WHAT YOU ARE ASKED TO DO >> The answer must be an exact transcription of the lines below from the first through the one containing "#### Overview", with the pictures left out; please add nothing else.

RECORD EXTRACTS >>
==*==
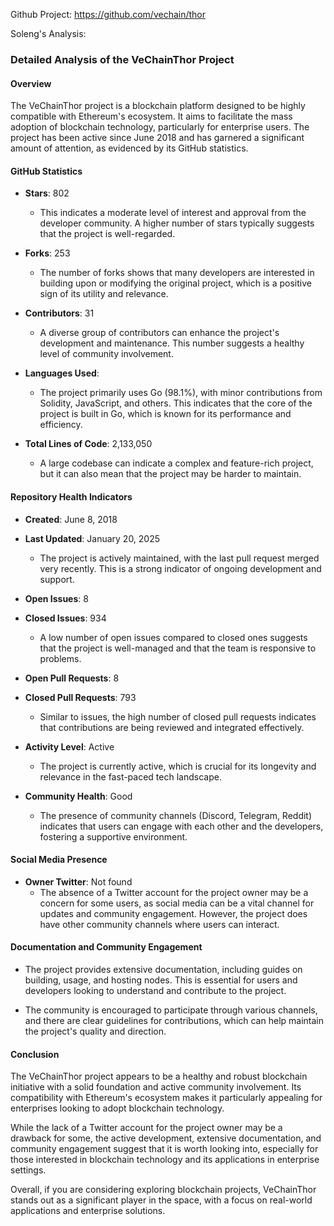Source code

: Github Project: https://github.com/vechain/thor

Soleng's Analysis:

### Detailed Analysis of the VeChainThor Project

#### Overview
The VeChainThor project is a blockchain platform designed to be highly compatible with Ethereum's ecosystem. It aims to facilitate the mass adoption of blockchain technology, particularly for enterprise users. The project has been active since June 2018 and has garnered a significant amount of attention, as evidenced by its GitHub statistics.

#### GitHub Statistics
- **Stars**: 802
  - This indicates a moderate level of interest and approval from the developer community. A higher number of stars typically suggests that the project is well-regarded.
  
- **Forks**: 253
  - The number of forks shows that many developers are interested in building upon or modifying the original project, which is a positive sign of its utility and relevance.

- **Contributors**: 31
  - A diverse group of contributors can enhance the project's development and maintenance. This number suggests a healthy level of community involvement.

- **Languages Used**: 
  - The project primarily uses Go (98.1%), with minor contributions from Solidity, JavaScript, and others. This indicates that the core of the project is built in Go, which is known for its performance and efficiency.

- **Total Lines of Code**: 2,133,050
  - A large codebase can indicate a complex and feature-rich project, but it can also mean that the project may be harder to maintain.

#### Repository Health Indicators
- **Created**: June 8, 2018
- **Last Updated**: January 20, 2025
  - The project is actively maintained, with the last pull request merged very recently. This is a strong indicator of ongoing development and support.

- **Open Issues**: 8
- **Closed Issues**: 934
  - A low number of open issues compared to closed ones suggests that the project is well-managed and that the team is responsive to problems.

- **Open Pull Requests**: 8
- **Closed Pull Requests**: 793
  - Similar to issues, the high number of closed pull requests indicates that contributions are being reviewed and integrated effectively.

- **Activity Level**: Active
  - The project is currently active, which is crucial for its longevity and relevance in the fast-paced tech landscape.

- **Community Health**: Good
  - The presence of community channels (Discord, Telegram, Reddit) indicates that users can engage with each other and the developers, fostering a supportive environment.

#### Social Media Presence
- **Owner Twitter**: Not found
  - The absence of a Twitter account for the project owner may be a concern for some users, as social media can be a vital channel for updates and community engagement. However, the project does have other community channels where users can interact.

#### Documentation and Community Engagement
- The project provides extensive documentation, including guides on building, usage, and hosting nodes. This is essential for users and developers looking to understand and contribute to the project.

- The community is encouraged to participate through various channels, and there are clear guidelines for contributions, which can help maintain the project's quality and direction.

#### Conclusion
The VeChainThor project appears to be a healthy and robust blockchain initiative with a solid foundation and active community involvement. Its compatibility with Ethereum's ecosystem makes it particularly appealing for enterprises looking to adopt blockchain technology. 

While the lack of a Twitter account for the project owner may be a drawback for some, the active development, extensive documentation, and community engagement suggest that it is worth looking into, especially for those interested in blockchain technology and its applications in enterprise settings. 

Overall, if you are considering exploring blockchain projects, VeChainThor stands out as a significant player in the space, with a focus on real-world applications and enterprise solutions.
==*==
SOLUTION TO THIS PROBLEM >>
Source code

: Github Project: https://github.com/vechain/thor

Soleng's Analysis:

### Detailed Analysis of the VeChainThor Project

#### Overview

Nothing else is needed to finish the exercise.